**What you should do:** Look through the listing below for the string "System". Show each line where it occurs.

════

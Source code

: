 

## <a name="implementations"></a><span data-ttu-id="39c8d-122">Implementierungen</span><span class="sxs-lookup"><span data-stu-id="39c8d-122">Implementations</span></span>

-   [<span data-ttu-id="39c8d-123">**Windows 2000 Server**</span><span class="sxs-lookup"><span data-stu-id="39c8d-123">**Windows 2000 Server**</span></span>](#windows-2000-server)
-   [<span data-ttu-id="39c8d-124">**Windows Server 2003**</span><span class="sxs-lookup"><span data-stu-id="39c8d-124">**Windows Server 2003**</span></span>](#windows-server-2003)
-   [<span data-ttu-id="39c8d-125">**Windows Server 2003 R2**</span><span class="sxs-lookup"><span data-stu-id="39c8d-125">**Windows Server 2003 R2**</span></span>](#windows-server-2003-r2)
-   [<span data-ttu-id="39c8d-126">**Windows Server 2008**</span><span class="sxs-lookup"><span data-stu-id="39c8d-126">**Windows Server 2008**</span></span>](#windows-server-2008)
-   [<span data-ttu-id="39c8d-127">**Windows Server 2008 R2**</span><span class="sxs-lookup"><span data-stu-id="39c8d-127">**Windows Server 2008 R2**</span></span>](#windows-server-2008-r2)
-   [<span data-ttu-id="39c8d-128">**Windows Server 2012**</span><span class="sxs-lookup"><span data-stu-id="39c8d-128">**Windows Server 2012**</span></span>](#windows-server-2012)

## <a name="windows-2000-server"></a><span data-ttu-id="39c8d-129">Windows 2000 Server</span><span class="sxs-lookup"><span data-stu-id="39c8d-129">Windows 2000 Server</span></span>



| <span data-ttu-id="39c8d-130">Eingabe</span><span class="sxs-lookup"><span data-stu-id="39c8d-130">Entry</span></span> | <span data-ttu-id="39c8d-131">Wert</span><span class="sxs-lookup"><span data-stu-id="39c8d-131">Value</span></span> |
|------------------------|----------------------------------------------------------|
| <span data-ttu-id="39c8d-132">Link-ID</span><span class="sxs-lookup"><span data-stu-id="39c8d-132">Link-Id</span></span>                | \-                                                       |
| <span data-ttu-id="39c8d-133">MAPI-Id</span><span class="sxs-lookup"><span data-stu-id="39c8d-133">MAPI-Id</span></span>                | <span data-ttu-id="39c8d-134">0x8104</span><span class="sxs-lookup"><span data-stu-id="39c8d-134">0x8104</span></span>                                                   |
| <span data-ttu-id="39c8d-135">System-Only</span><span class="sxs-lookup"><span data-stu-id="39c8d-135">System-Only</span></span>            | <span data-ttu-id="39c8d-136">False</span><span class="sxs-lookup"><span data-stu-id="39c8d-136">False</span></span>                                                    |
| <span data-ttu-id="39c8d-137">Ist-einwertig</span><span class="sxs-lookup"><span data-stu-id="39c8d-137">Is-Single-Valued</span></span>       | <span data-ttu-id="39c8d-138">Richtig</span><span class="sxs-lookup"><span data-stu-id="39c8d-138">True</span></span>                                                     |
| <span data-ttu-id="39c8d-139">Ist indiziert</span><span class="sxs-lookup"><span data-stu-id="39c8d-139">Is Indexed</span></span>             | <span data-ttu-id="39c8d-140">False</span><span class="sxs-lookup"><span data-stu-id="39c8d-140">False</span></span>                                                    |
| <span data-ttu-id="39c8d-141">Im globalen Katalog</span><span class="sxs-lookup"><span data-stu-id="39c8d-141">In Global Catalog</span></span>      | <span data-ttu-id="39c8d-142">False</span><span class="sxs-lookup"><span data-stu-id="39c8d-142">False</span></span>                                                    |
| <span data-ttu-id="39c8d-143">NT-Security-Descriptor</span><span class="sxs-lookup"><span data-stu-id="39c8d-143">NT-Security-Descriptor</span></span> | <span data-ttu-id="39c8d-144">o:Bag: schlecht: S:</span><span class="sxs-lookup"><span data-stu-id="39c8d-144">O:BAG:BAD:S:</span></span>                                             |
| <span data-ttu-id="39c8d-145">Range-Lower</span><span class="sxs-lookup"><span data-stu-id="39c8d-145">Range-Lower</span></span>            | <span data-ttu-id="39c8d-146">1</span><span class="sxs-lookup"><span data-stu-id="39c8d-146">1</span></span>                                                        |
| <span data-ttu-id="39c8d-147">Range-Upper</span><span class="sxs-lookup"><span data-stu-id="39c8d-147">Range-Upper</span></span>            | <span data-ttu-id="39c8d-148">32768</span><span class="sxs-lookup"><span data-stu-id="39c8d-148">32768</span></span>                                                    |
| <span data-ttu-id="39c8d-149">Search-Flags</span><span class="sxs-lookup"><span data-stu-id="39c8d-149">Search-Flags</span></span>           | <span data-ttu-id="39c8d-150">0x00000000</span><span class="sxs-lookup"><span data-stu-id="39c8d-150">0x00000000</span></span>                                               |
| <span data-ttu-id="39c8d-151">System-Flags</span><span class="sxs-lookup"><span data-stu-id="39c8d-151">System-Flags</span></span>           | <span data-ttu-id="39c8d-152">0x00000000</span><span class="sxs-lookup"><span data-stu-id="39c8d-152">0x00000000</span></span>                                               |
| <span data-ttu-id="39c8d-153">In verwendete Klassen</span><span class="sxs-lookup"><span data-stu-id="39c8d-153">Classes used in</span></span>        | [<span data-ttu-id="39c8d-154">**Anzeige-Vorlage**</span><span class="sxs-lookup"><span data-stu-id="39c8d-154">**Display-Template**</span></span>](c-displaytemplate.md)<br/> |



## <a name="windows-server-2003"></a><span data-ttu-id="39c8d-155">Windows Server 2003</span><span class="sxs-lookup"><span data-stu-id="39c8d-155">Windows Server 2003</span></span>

════

**Result of the exercise:**
| <span data-ttu-id="39c8d-135">System-Only</span><span class="sxs-lookup"><span data-stu-id="39c8d-135">System-Only</span></span>            | <span data-ttu-id="39c8d-136">False</span><span class="sxs-lookup"><span data-stu-id="39c8d-136">False</span></span>                                                    |
| <span data-ttu-id="39c8d-151">System-Flags</span><span class="sxs-lookup"><span data-stu-id="39c8d-151">System-Flags</span></span>           | <span data-ttu-id="39c8d-152">0x00000000</span><span class="sxs-lookup"><span data-stu-id="39c8d-152">0x00000000</span></span>                                               |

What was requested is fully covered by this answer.